No it wouldn’t. The go machinery of core.async already implements a form of lightweight concurency that multiplexes tasks onto real OS threads, adding another layer of it would probably just slow things down.

What is more likely to benefit is adding another macro like thread but that spawns a Loom fiber (aka virtual thread) instead. You probably simply would stop using go, since Loom’s virtual threads are stackful, I’d say it’s just all around better. The advantage of a stackful implementation is that you can now take and put from higher order functions or functions called from inside the macro, so you don’t have to flatten everything or introduce more channels.

I’m not sure if Loom would be faster than core.async’s go machinery. I feel it’s hard to beat the state machine approach, but fibers have more safepoints for yielding, so from a “use them for concurency” I’d say you’ll probably get better use out of them, because it’s hard not to choke your go and properly coordinate their yield points to be optimal, I think that’ll be easier with Loom, since for example all IO will automatically yield, you won’t accidentally block a thread, so in practice I think it’ll be a lot easier to use them for high concurency.

It is a fundamental addition to the JVM. They had to add a form of tail call optimization and a form of coroutine to the JVM, and they reworked all the existing APIs to introduce yield points for all blocking operations, and I think more work to make the stack work with virtual threads.

orestis · May 16, 2022, 3:16pm

My understanding of Loom is that they effectively made all Blocking IO calls suspendable, so that you can write blocking IO as usual and not have to think about system resources.
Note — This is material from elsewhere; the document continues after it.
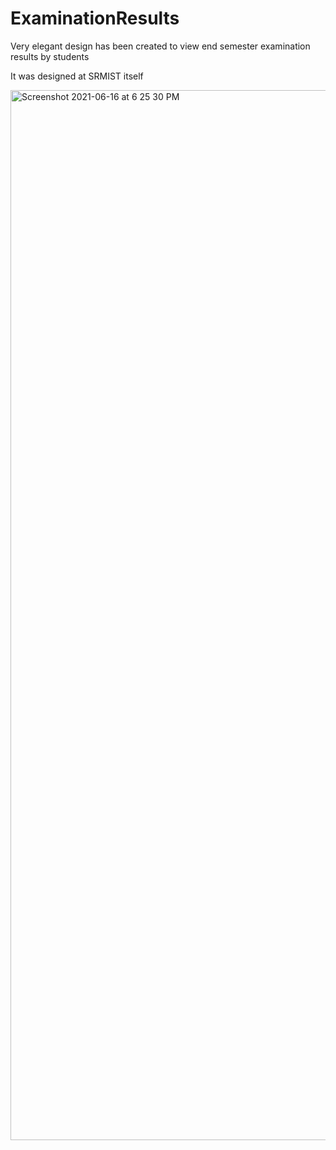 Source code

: # ExaminationResults


Very elegant design has been created to view end semester examination results by students

It was designed at SRMIST itself


<img width="1680" alt="Screenshot 2021-06-16 at 6 25 30 PM" src="https://user-images.githubusercontent.com/85999444/122222857-4a4cd200-ced0-11eb-9e32-e0d840569f41.png">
In that universe, core.async becomes more a coordination mechanism (channels) and less about cooperation, so the go macro will become more or less irrelevant (in systems designed for Loom).

So you could probably design an actor based system on top of core.async, with the caveat that CPU is still an issue. The BEAM has coooerative scheduling, so you can really write any kind of code without starving the system.

seancorfield · May 16, 2022, 6:17pm

As I posted on Slack, when a discussion started there, here’s a quick mock-up of how to use core.async blocking operations with a variant of go that uses virtual threads:

(defn vthread-factory [name]
  (-> (Thread/ofVirtual)
      (.name name 0)
      (.factory)))

(defonce ^:private ^ThreadFactory go-factory! (vthread-factory "go-pool-"))

(defmacro go! [& body]
  `(let [c# (async/chan)
         t# (.newThread go-factory!
                        ^:once
                        (fn* []
                             (try
                               (>!! c# (do ~@body))
                               (finally
                                 (async/close! c#)))))]
     (.start t#)
     c#))

(defmacro go-loop! [binding & body]
  `(go! (loop ~binding ~@body)))

(comment

  (let [c (async/chan)]
    (go-loop! [ns (range 10)]
      (when (seq ns)
        (>!! c (first ns))
        (recur (rest ns))))
    (go-loop! []
      (tap> (<!! c))
      (recur)))

  )

It’s just playground code but it “works” for basic stuff. I’d love to see someone with more experience with core.async do some experimentation and benchmarking in this area – it may not even make sense to use virtual threads for this (although removing the complex source code manipulation that go currently does should remove some limitations and possibly bugs, compared to the current implementation).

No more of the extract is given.